In the months after their transplants, the patients in the study were treated with immunosuppressive drugs, but four out of five of them were able to discontinue those drugs between 9 and 14 months after surgery, and their new kidneys have been functioning well in the years since.
“I think it’s quite exciting,” Magee says. “It shows what’s possible.”
The researchers’ approach could make transplants more feasible for people whose immune systems are already compromised by conditions like HIV, according to Yasir Qazi, medical director of the kidney and pancreas transplant program at the University of Southern California. (Qazi was not involved in the work.) Sykes says that the approach could potentially be used to treat autoimmune diseases such as type 1 diabetes. “It could have huge benefits,” she says.

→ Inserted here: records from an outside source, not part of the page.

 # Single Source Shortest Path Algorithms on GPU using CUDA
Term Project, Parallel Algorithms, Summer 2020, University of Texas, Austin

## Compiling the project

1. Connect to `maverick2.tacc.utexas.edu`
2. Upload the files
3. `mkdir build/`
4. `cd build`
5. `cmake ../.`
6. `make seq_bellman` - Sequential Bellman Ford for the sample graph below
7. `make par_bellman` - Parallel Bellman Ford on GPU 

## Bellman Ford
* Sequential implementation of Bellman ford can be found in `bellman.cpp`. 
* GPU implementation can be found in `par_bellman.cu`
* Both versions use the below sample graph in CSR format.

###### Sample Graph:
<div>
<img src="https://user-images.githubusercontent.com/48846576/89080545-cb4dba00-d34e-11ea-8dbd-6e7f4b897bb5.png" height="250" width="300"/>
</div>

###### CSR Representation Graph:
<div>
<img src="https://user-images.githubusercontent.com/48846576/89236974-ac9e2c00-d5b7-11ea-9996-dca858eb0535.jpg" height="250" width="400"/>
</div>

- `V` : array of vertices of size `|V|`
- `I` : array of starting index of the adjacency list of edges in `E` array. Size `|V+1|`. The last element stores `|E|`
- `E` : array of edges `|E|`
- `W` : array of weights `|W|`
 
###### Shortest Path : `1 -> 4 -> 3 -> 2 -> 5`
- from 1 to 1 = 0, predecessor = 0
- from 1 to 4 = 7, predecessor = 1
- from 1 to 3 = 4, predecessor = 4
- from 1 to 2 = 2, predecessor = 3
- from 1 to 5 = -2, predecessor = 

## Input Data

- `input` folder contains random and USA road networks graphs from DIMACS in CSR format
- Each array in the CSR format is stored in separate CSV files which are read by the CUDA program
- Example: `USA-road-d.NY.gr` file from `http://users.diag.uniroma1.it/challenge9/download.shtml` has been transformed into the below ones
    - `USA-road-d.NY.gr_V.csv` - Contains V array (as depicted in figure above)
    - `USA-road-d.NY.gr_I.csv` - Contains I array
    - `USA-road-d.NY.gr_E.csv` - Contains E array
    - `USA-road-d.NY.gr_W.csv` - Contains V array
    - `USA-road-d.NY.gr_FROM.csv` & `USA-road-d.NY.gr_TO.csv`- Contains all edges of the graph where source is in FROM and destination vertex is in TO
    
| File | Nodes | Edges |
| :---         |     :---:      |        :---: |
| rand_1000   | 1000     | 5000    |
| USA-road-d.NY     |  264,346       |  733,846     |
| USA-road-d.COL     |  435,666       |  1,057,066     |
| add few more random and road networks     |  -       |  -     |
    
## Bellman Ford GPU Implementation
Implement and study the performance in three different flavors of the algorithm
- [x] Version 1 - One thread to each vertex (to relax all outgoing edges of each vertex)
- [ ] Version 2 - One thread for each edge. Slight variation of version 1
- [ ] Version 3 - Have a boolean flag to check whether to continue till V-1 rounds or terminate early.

Although immunosuppressive drugs have revolutionized transplant medicine, they can increase the risk of cancer and heart disease. “Immunosuppression is great, because it makes kidneys work, but it’s bad because it has lots of side effects,” Magee says. “Some people say that in many ways, you’re trading one disease for another. You still have to take lots of medicine and see a doctor.”
The protocol developed by Sykes and her colleagues initially requires heavier drug treatment than that required with the standard kidney-transplant procedure, to allow the recipient’s body to accept donated bone marrow as well as a donated kidney. But, she points out, the patient is only on the drugs for a limited time.